A stored program computer is controlled by instructions, the set of instructions a computer supports is also called instruction set architecture (ISA). Instructions are elementary operations as adding two numbers, loading data from memory or jumping to another location in the program code. Instructions are just integer numbers and are stored in a unified memory that also holds the actual data used by a program. A program consists of a sequential stream of instructions loaded from memory that control the hardware. The primary resource (or work) of a computer is therefore instruction execution. Some of those instructions load or store data from memory. To transfer data from memory is therefor a secondary resource of a computer triggered by instruction execution. The reason why this design was so successful lies in its generic application to any problem and the possibility to switch very fast between different applications. Everything in a computer is built of switches and as a consequence all numbers are represented in binary format. Because switches only know two states the operation of a computer is strictly clocked running with a certain fixed frequency. This generic nature of using a programmable machine together with extreme miniaturisation of the hardware enabled the application of computers in all aspects of our life.

Memory is organised in a linear fashion using so called addresses, integer numbers to reference a specific memory location. As the basic unit 8 bits also called a byte is used.

Illustration of Stored Program Computers:

The generic nature of stored program computers is also their biggest problem when it comes to speeding up execution of program code. As a program code can be any mix of supported instructions the properties of software and how it interacts with the hardware can vastly differ. Computer architects have chosen a pragmatic approach to speed up execution: "Make the common case fast". They analyse the software that runs on a computer and come up with improvements for this class of software. This also means that every hardware improvement makes assumptions against the software. Since chips are designed by profit-oriented companies other influences have to be considered as, e.g. technical opportunities as well as economical and marketing concerns.

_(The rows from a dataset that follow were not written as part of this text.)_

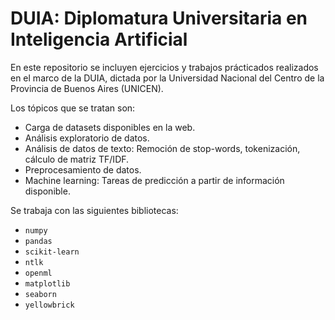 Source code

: # DUIA: Diplomatura Universitaria en Inteligencia Artificial


En este repositorio se incluyen ejercicios y trabajos prácticados realizados en el marco de la DUIA, dictada por la Universidad Nacional del Centro de la Provincia de Buenos Aires (UNICEN).

Los tópicos que se tratan son:

* Carga de datasets disponibles en la web.
* Análisis exploratorio de datos.
* Análisis de datos de texto: Remoción de stop-words, tokenización, cálculo de matriz TF/IDF.
* Preprocesamiento de datos.
* Machine learning: Tareas de predicción a partir de información disponible.

Se trabaja con las siguientes bibliotecas:

* `numpy`
* `pandas`
* `scikit-learn`
* `ntlk`
* `openml`
* `matplotlib`
* `seaborn`
* `yellowbrick`
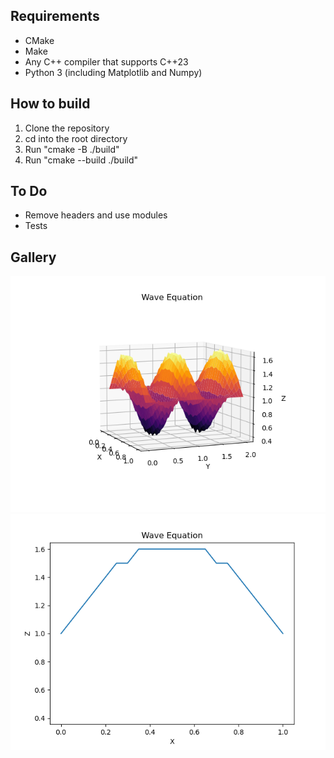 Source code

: ## Requirements
- CMake
- Make
- Any C++ compiler that supports C++23
- Python 3 (including Matplotlib and Numpy)

## How to build
1. Clone the repository
2. cd into the root directory
3. Run "cmake -B ./build"
4. Run "cmake --build ./build"

## To Do
- Remove headers and use modules
- Tests

## Gallery
![me](https://github.com/bnksn/DiffEqSolver/blob/main/gallery/wavePlot.png)
![me](https://github.com/bnksn/DiffEqSolver/blob/main/gallery/waveAnim.gif)
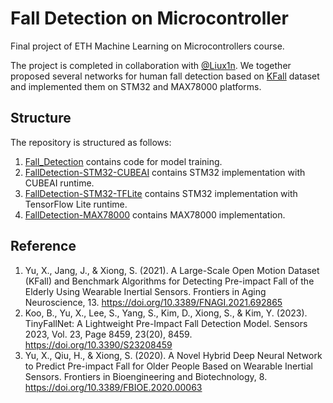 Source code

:# Fall Detection on Microcontroller
Final project of ETH Machine Learning on Microcontrollers course.

The project is completed in collaboration with [@Liux1n](https://github.com/Liux1n). We together proposed several networks for human fall detection based on [KFall](https://sites.google.com/view/kfalldataset) dataset and implemented them on STM32 and MAX78000 platforms.

## Structure
The repository is structured as follows:
1. [Fall_Detection](https://github.com/Liux1n/Fall_Detection) contains code for model training.
2. [FallDetection-STM32-CUBEAI](https://github.com/liyinrong/FallDetection-STM32-CUBEAI) contains STM32 implementation with CUBEAI runtime.
3. [FallDetection-STM32-TFLite](https://github.com/liyinrong/FallDetection-STM32-TFLite) contains STM32 implementation with TensorFlow Lite runtime.
4. [FallDetection-MAX78000](https://github.com/liyinrong/FallDetection-MAX78000) contains MAX78000 implementation.

## Reference
1. Yu, X., Jang, J., & Xiong, S. (2021). A Large-Scale Open Motion Dataset (KFall) and Benchmark Algorithms for Detecting Pre-impact Fall of the Elderly Using Wearable Inertial Sensors. Frontiers in Aging Neuroscience, 13. https://doi.org/10.3389/FNAGI.2021.692865
2. Koo, B., Yu, X., Lee, S., Yang, S., Kim, D., Xiong, S., & Kim, Y. (2023). TinyFallNet: A Lightweight Pre-Impact Fall Detection Model. Sensors 2023, Vol. 23, Page 8459, 23(20), 8459. https://doi.org/10.3390/S23208459
3. Yu, X., Qiu, H., & Xiong, S. (2020). A Novel Hybrid Deep Neural Network to Predict Pre-impact Fall for Older People Based on Wearable Inertial Sensors. Frontiers in Bioengineering and Biotechnology, 8. https://doi.org/10.3389/FBIOE.2020.00063
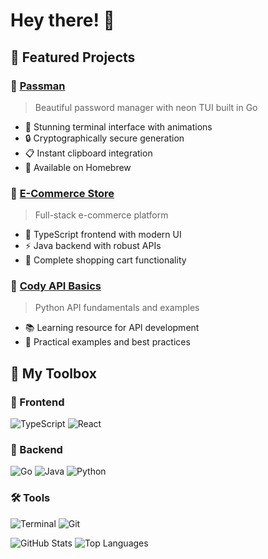 # Hey there! 👋 

## 🚀 Featured Projects

### 🔐 [Passman](https://github.com/mshnjffr/passman)
> Beautiful password manager with neon TUI built in Go
- 🎨 Stunning terminal interface with animations
- 🔒 Cryptographically secure generation
- 📋 Instant clipboard integration
- 🍺 Available on Homebrew

### 🛒 [E-Commerce Store](https://github.com/mshnjffr/e_commerce_store)
> Full-stack e-commerce platform
- 🎯 TypeScript frontend with modern UI
- ⚡ Java backend with robust APIs
- 🔄 Complete shopping cart functionality

### 🐍 [Cody API Basics](https://github.com/mshnjffr/cody_api_basics)
> Python API fundamentals and examples
- 📚 Learning resource for API development
- 🔧 Practical examples and best practices

## 🧰 My Toolbox

### 🎨 Frontend
![TypeScript](https://img.shields.io/badge/TypeScript-007ACC?style=for-the-badge&logo=typescript&logoColor=white)
![React](https://img.shields.io/badge/React-20232A?style=for-the-badge&logo=react&logoColor=61DAFB)

### 🔧 Backend
![Go](https://img.shields.io/badge/Go-00ADD8?style=for-the-badge&logo=go&logoColor=white)
![Java](https://img.shields.io/badge/Java-ED8B00?style=for-the-badge&logo=java&logoColor=white)
![Python](https://img.shields.io/badge/Python-3776AB?style=for-the-badge&logo=python&logoColor=white)

### 🛠️ Tools
![Terminal](https://img.shields.io/badge/Terminal-4EAA25?style=for-the-badge&logo=gnome-terminal&logoColor=white)
![Git](https://img.shields.io/badge/Git-F05032?style=for-the-badge&logo=git&logoColor=white)


![GitHub Stats](https://github-readme-stats.vercel.app/api?username=mshnjffr&show_icons=true&theme=radical)
![Top Languages](https://github-readme-stats.vercel.app/api/top-langs/?username=mshnjffr&layout=compact&theme=radical)

<!--
**mshnjffr/mshnjffr** is a ✨ _special_ ✨ repository because its `README.md` (this file) appears on your GitHub profile.

Here are some ideas to get you started:

- 🔭 I’m currently working on ...
- 🌱 I’m currently learning ...
- 👯 I’m looking to collaborate on ...
- 🤔 I’m looking for help with ...
- 💬 Ask me about ...
- 📫 How to reach me: ...
- 😄 Pronouns: ...
- ⚡ Fun fact: ...
-->
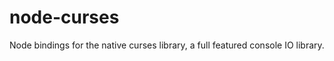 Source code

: node-curses
===========

Node bindings for the native curses library, a full featured console IO library. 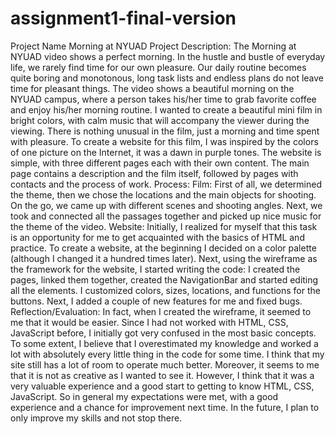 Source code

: # assignment1-final-version
Project Name
Morning at NYUAD
Project Description: 
The Morning at NYUAD video shows a perfect morning. In the hustle and bustle of everyday life, we rarely find time for our own pleasure. Our daily routine becomes quite boring and monotonous, long task lists and endless plans do not leave time for pleasant things. The video shows a beautiful morning on the NYUAD campus, where a person takes his/her time to grab favorite coffee and enjoy his/her morning routine. I wanted to create a beautiful mini film in bright colors, with calm music that will accompany the viewer during the viewing. There is nothing unusual in the film, just a morning and time spent with pleasure. To create a website for this film, I was inspired by the colors of one picture on the Internet, it was a dawn in purple tones. The website is simple, with three different pages each with their own content. The main page contains a description and the film itself, followed by pages with contacts and the process of work.
Process:
Film: First of all, we determined the theme, then we chose the locations and the main objects for shooting. On the go, we came up with different scenes and shooting angles. Next, we took and connected all the passages together and picked up nice music for the theme of the video.
Website: Initially, I realized for myself that this task is an opportunity for me to get acquainted with the basics of HTML and practice. To create a website, at the beginning I decided on a color palette (although I changed it a hundred times later). Next, using the wireframe as the framework for the website, I started writing the code: I created the pages, linked them together, created the NavigationBar and started editing all the elements. I customized colors, sizes, locations, and functions for the buttons. Next, I added a couple of new features for me and fixed bugs.
Reflection/Evaluation:
In fact, when I created the wireframe, it seemed to me that it would be easier. Since I had not worked with HTML, CSS, JavaScript before, I initially got very confused in the most basic concepts. To some extent, I believe that I overestimated my knowledge and worked a lot with absolutely every little thing in the code for some time. I think that my site still has a lot of room to operate much better. Moreover, it seems to me that it is not as creative as I wanted to see it. However, I think that it was a very valuable experience and a good start to getting to know HTML, CSS, JavaScript. So in general my expectations were met, with a good experience and a chance for improvement next time. In the future, I plan to only improve my skills and not stop there.


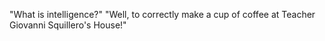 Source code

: "What is intelligence?"
"Well, to correctly make a cup of coffee at Teacher Giovanni Squillero's House!"
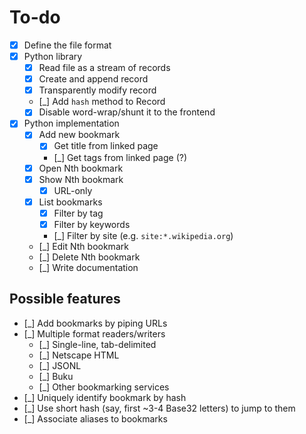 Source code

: # To-do

- [x] Define the file format
- [x] Python library
  - [x] Read file as a stream of records
  - [x] Create and append record
  - [x] Transparently modify record
  - [_] Add `hash` method to Record
  - [x] Disable word-wrap/shunt it to the frontend
- [x] Python implementation
  - [x] Add new bookmark
    - [x] Get title from linked page
    - [_] Get tags from linked page (<meta>?)
  - [x] Open Nth bookmark
  - [x] Show Nth bookmark
    - [x] URL-only
  - [x] List bookmarks
    - [x] Filter by tag
    - [x] Filter by keywords
    - [_] Filter by site (e.g. `site:*.wikipedia.org`)
  - [_] Edit Nth bookmark
  - [_] Delete Nth bookmark
  - [_] Write documentation

## Possible features

- [_] Add bookmarks by piping URLs
- [_] Multiple format readers/writers
  - [_] Single-line, tab-delimited
  - [_] Netscape HTML
  - [_] JSONL
  - [_] Buku
  - [_] Other bookmarking services
- [_] Uniquely identify bookmark by hash
- [_] Use short hash (say, first ~3-4 Base32 letters) to jump to them
- [_] Associate aliases to bookmarks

In the following computer architecture is explained on a level that is relevant for software developers to understand the interaction of their software with the hardware.

Core architecture

Clock frequency

To increase the performance by increasing the clock frequency is the basic way of speeding up a stored program computer. Everything works faster and all codes will benefit. This was the main driver for performance until 2005. The ability to increase the frequency is strongly connected to instruction level parallelism techniques (see later). Why vendors are not able anymore to increase the frequency has multiple reasons but at the end it boils down to the physical limitation to dissipate the heat a chip generates with reasonable technical effort.

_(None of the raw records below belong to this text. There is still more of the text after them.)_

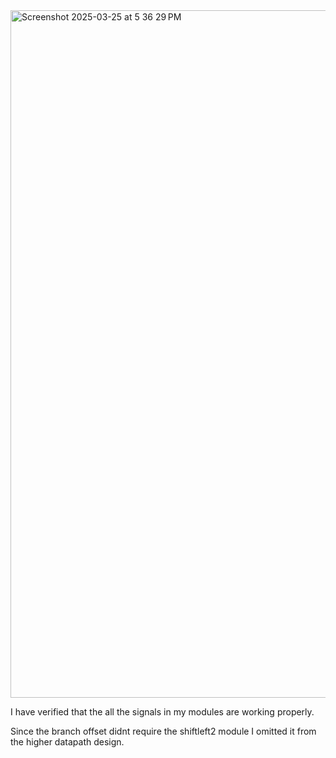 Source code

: 

<img width="1100" alt="Screenshot 2025-03-25 at 5 36 29 PM" src="https://github.com/user-attachments/assets/ff058614-5344-4945-935d-4cf20cb561e1" />

I have verified that the all the signals in my modules are working properly.

Since the branch offset didnt require the shiftleft2 module I omitted it from the higher datapath design.
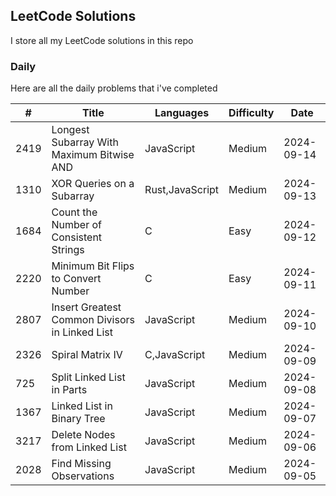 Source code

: ## LeetCode Solutions

I store all my LeetCode solutions in this repo

### Daily

Here are all the daily problems that i've completed

| #    | Title                                          | Languages       | Difficulty | Date       |
| ---- | ---------------------------------------------- | --------------- | ---------- | ---------- |
| 2419 | Longest Subarray With Maximum Bitwise AND      | JavaScript      | Medium     | 2024-09-14 |
| 1310 | XOR Queries on a Subarray                      | Rust,JavaScript | Medium     | 2024-09-13 |
| 1684 | Count the Number of Consistent Strings         | C               | Easy       | 2024-09-12 |
| 2220 | Minimum Bit Flips to Convert Number            | C               | Easy       | 2024-09-11 |
| 2807 | Insert Greatest Common Divisors in Linked List | JavaScript      | Medium     | 2024-09-10 |
| 2326 | Spiral Matrix IV                               | C,JavaScript    | Medium     | 2024-09-09 |
| 725  | Split Linked List in Parts                     | JavaScript      | Medium     | 2024-09-08 |
| 1367 | Linked List in Binary Tree                     | JavaScript      | Medium     | 2024-09-07 |
| 3217 | Delete Nodes from Linked List                  | JavaScript      | Medium     | 2024-09-06 |
| 2028 | Find Missing Observations                      | JavaScript      | Medium     | 2024-09-05 |
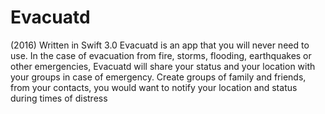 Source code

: # Evacuatd
(2016) Written in Swift 3.0
Evacuatd is an app that you will never need to use. In the case of evacuation from fire, storms, flooding, earthquakes or other emergencies, Evacuatd will share your status and your location with your groups in case of emergency.
Create groups of family and friends, from your contacts, you would want to notify your location and status during times of distress
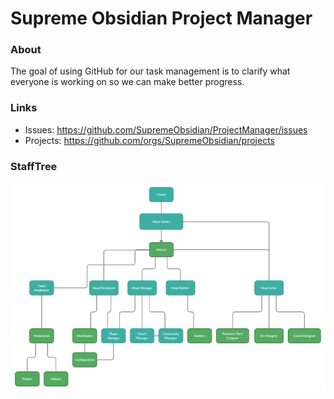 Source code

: # Supreme Obsidian Project Manager
### About
The goal of using GitHub for our task management is to clarify what everyone is working on so we can make better progress.

### Links
* Issues: https://github.com/SupremeObsidian/ProjectManager/issues
* Projects: https://github.com/orgs/SupremeObsidian/projects


### StaffTree
![Image of Yaktocat](https://github.com/SupremeObsidian/ProjectManager/blob/main/StaffTree.png)

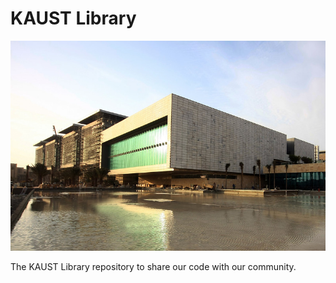 # KAUST Library

![KAUST Library](/profile/kaust_library.jpg)

The KAUST Library repository to share our code with our community.

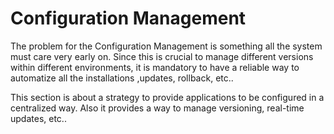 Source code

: # Configuration Management

The problem for the Configuration Management is something all the system must care very early on. Since this is crucial to manage different versions within different environments, it is mandatory to have a reliable way to automatize all the installations ,updates, rollback, etc..

This section is about a strategy to provide applications to be configured in a centralized way.
Also it provides a way to manage versioning, real-time updates, etc..

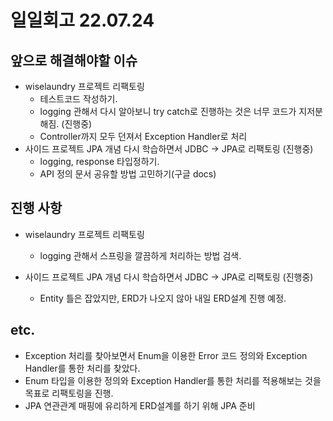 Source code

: # 일일회고 22.07.24
## 앞으로 해결해야할 이슈
- wiselaundry 프로젝트 리팩토링
    + 테스트코드 작성하기. 
    + logging 관해서 다시 알아보니 try catch로 진행하는 것은 너무 코드가 지저분해짐. (진행중)
    + Controller까지 모두 던져서 Exception Handler로 처리
- 사이드 프로젝트 JPA 개념 다시 학습하면서 JDBC -> JPA로 리팩토링 (진행중)
    + logging, response 타입정하기.
    + API 정의 문서 공유할 방법 고민하기(구글 docs)
  
## 진행 사항
- wiselaundry 프로젝트 리팩토링
  + logging 관해서 스프링을 깔끔하게 처리하는 방법 검색.
  
- 사이드 프로젝트 JPA 개념 다시 학습하면서 JDBC -> JPA로 리팩토링 (진행중)
  + Entity 틀은 잡았지만, ERD가 나오지 않아 내일 ERD설계 진행 예정.

## etc.
- Exception 처리를 찾아보면서 Enum을 이용한 Error 코드 정의와 Exception Handler를 통한 처리를 찾았다.
- Enum 타입을 이용한 정의와 Exception Handler를 통한 처리를 적용해보는 것을 목표로 리팩토링을 진행.
- JPA 연관관계 매핑에 유리하게 ERD설계를 하기 위해 JPA 준비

While clock frequency increase is not a main driver anymore it is still a technique employed in different ways. On one hand as one of two features (core count being the second) to rank of a processors according to price and on the other hand in form of the dynamic overclocking feature apparent in all modern processors.

Processors already support to dynamically decrease the clock to save power for a long time. Newer multicore processors in addition are capable of dynamically overclocking beyond the nominal frequency. On Intel processors this feature is called "turbo mode". Turbo mode is a flavour of so called "dark silicon" optimisations. A chip has a thermal design power (TDP). The TDP is the maximum heat the chip can dissipate. The power a chip consumes depends on the frequency and the square of the voltage it is operated with and of course the total number of transistors and wires active. There is a minimum voltage the chip can be operated with using a given frequency. If not all cores are used, parts of the chip can be turned off. This gives enough power headroom to increase the voltage and frequency and still stay within the TDP. The overclocking happens dynamically and is controlled by the hardware itself.

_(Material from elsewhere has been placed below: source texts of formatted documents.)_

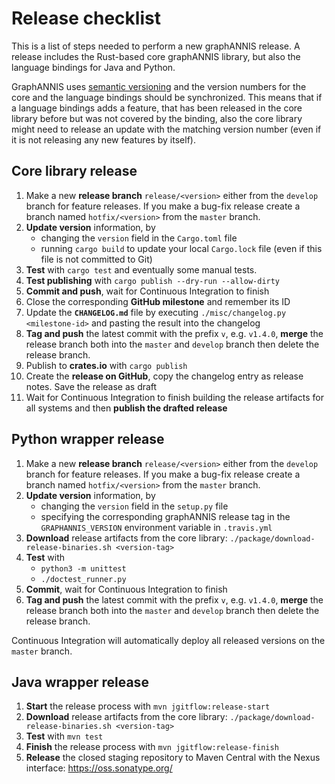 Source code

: # Release checklist

This is a list of steps needed to perform a new graphANNIS release.
A release includes the Rust-based core graphANNIS library, but also the
language bindings for Java and Python.

GraphANNIS uses [semantic versioning](https://semver.org/) and the version numbers for the core and the language bindings should be synchronized.
This means that if a language bindings adds a feature, that has been released in the core library before but was not covered by the binding, also the core library might need to release an update with the matching version number (even if it is not releasing any new features by itself).

## Core library release

1. Make a new **release branch** `release/<version>` either from the `develop` branch for feature releases. If you make a bug-fix release create a branch named `hotfix/<version>` from the `master` branch.
2. **Update version** information, by 
   - changing the `version` field in the `Cargo.toml` file
   - running `cargo build` to update your local `Cargo.lock` file (even if this file is not committed to Git)
3. **Test** with `cargo test` and eventually some manual tests.
4. **Test publishing** with `cargo publish --dry-run --allow-dirty`
5. **Commit and push**, wait for Continuous Integration to finish
6. Close the corresponding **GitHub milestone** and remember its ID
7. Update the **`CHANGELOG.md`** file by executing `./misc/changelog.py <milestone-id>` and pasting the result into the changelog
8. **Tag and push** the latest commit with the prefix `v`, e.g. `v1.4.0`, **merge** the release branch both into the `master` and `develop` branch then delete the release branch.
9. Publish to **crates.io** with `cargo publish`
10. Create the **release on GitHub**, copy the changelog entry as release notes. Save the release as draft
11. Wait for Continuous Integration to finish building the release artifacts for all systems and then **publish the drafted release**

## Python wrapper release

1. Make a new **release branch** `release/<version>` either from the `develop` branch for feature releases. If you make a bug-fix release create a branch named `hotfix/<version>` from the `master` branch.
2. **Update version** information, by 
    - changing the `version` field in the `setup.py` file
    - specifying the corresponding graphANNIS release tag in the `GRAPHANNIS_VERSION` environment variable in `.travis.yml`
3. **Download** release artifacts from the core library: `./package/download-release-binaries.sh <version-tag>` 
4.  **Test** with 
    - `python3 -m unittest`
    - `./doctest_runner.py`
5. **Commit**, wait for Continuous Integration to finish
6. **Tag and push** the latest commit with the prefix `v`, e.g. `v1.4.0`, **merge** the release branch both into the `master` and `develop` branch then delete the release branch.

Continuous Integration will automatically deploy all released versions on the `master` branch.

## Java wrapper release

1. **Start** the release process with `mvn jgitflow:release-start`
2. **Download** release artifacts from the core library: `./package/download-release-binaries.sh <version-tag>`
3. **Test** with `mvn test`
4. **Finish** the release process with `mvn jgitflow:release-finish`
5. **Release** the closed staging repository to Maven Central with the Nexus interface: https://oss.sonatype.org/ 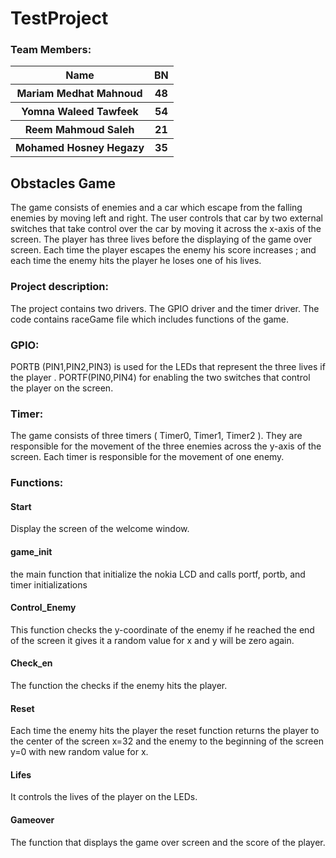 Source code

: # TestProject
<h3>Team Members:</h3>
<table>
  <tr>
<th>Name</th>
<th>BN</th>
  </tr>
    <tr>
<th>Mariam Medhat Mahnoud</th>
<th>48</th>
  </tr>
      <tr>
<th>Yomna Waleed Tawfeek</th>
<th>54</th>
  </tr>
<tr>
<th>Reem Mahmoud Saleh</th>
<th>21</th>
  </tr>
<tr>
<th>Mohamed Hosney Hegazy</th>
<th>35</th>
  </tr>
</table>

<h2>Obstacles Game</h2>
The game consists of enemies and a car which escape from the 
falling enemies by moving left and right. The user controls that 
car by two external switches that take control over the car by 
moving it across the x-axis of the screen. The player has three 
lives before the displaying of the game over screen. Each time 
the player escapes the enemy his score increases ; and each 
time the enemy hits the player he loses one of his lives.

<h3>Project description:</h3>
The project contains two drivers. The GPIO driver and the timer 
driver. The code contains raceGame file which includes functions 
of the game.


<h3>GPIO:</h3>
PORTB (PIN1,PIN2,PIN3) is used for the LEDs that represent the 
three lives if the player . PORTF(PIN0,PIN4) for enabling the two 
switches that control the player on the screen. 
<h3>Timer:</h3>
The game consists of three timers ( Timer0, Timer1, Timer2 ).
They are responsible for the movement of the three enemies 
across the y-axis of the screen. Each timer is responsible for the 
movement of one enemy.
<h3>Functions:</h3>
<h4>Start</h4>
Display the screen of the welcome window.
<h4>game_init</h4>
the main function that initialize the nokia LCD and calls portf, 
portb, and timer initializations
<h4>Control_Enemy</h4> 
This function checks the y-coordinate of the enemy if he 
reached the end of the screen it gives it a random value for x 
and y will be zero again. 
<h4>Check_en</h4>
The function the checks if the enemy hits the player.
<h4>Reset</h4>
Each time the enemy hits the player the reset function returns 
the player to the center of the screen x=32 and the enemy to 
the beginning of the screen y=0 with new random value for x.
<h4>Lifes</h4>
It controls the lives of the player on the LEDs.
<h4>Gameover</h4>
The function that displays the game over screen and the score 
of the player.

Many technological advances in processor designs are targeted on managing to stay within the TDP and still reach high performance. This is reflected in different clock domains for cores and uncore and special SIMD width specific turbo mode clocks. If a code uses wider SIMD units more transistors and more important wires are active, and the chip can therefore only run at a lower peak frequency.

As a consequence of its clocked operation a single clock cycle is a common time unit within processors.

Instruction level parallelism

Stored program computers process a sequential instruction stream, the order of the instructions is fixed. Already early in computer history (1956, IBM 7030) computers exploited the opportunity to execute instruction in parallel. The assumption is that there are independent instructions that can be executed concurrently. It is till today a main technology to generate higher performance. A prerequisite for instruction level parallelism is that there are enough independent instructions in the sequential instruction stream. The common metric for quantifying instruction throughput is CPI (cycles per instruction) or its inverse IPC (instructions per cycle). Instruction level parallelism works best for repetitive code sequences (loop structures). Typical values for CPI for real application codes is anything between 0.4 to 1 (in average two to one instructions throughput per cycle).

Instruction pipelining

In instruction pipelining the execution of instructions is split into a series of sequential steps. Very similar to pipelining in car manufacturing this enables to work on different instruction in the different stages at the same time. The execution of an instruction is decomposed into smaller steps which enables to increase the clock frequency the pipeline is operated with. The execution of every single instruction still takes the same time but as soon as the pipeline is full every single cycle an instruction is finished. How many cycles it takes to execute one single instruction is the instruction latency while the total number is the instruction throughput. The optimal throughput for a single pipeline is one instruction per cycle (CPI=1).

Superscalar execution

Superscalar execution is the second major implementation of instruction level parallelism. Essentially the hardware can execute more than one instruction per cycle. The first superscalar processor was introduced shortly after the first pipelined processor in 1966 (CDC 6600). A superscalar processor has multiple execution units which can be active in the same cycle. The optimal throughput is a number larger than one. Typical implementations in modern processors are 4-way superscalar (CPI=0.25).

Supporting technologies

Instruction level parallelism can be controlled by hardware or by software. Modern processors typically rely on hardware control. Because typical application codes expose very limited instruction level parallelism if executed in order and/or have only few instructions between jumps to other instruction addresses supporting techniques are required to be able to exploit more parallelism from a sequential instruction stream.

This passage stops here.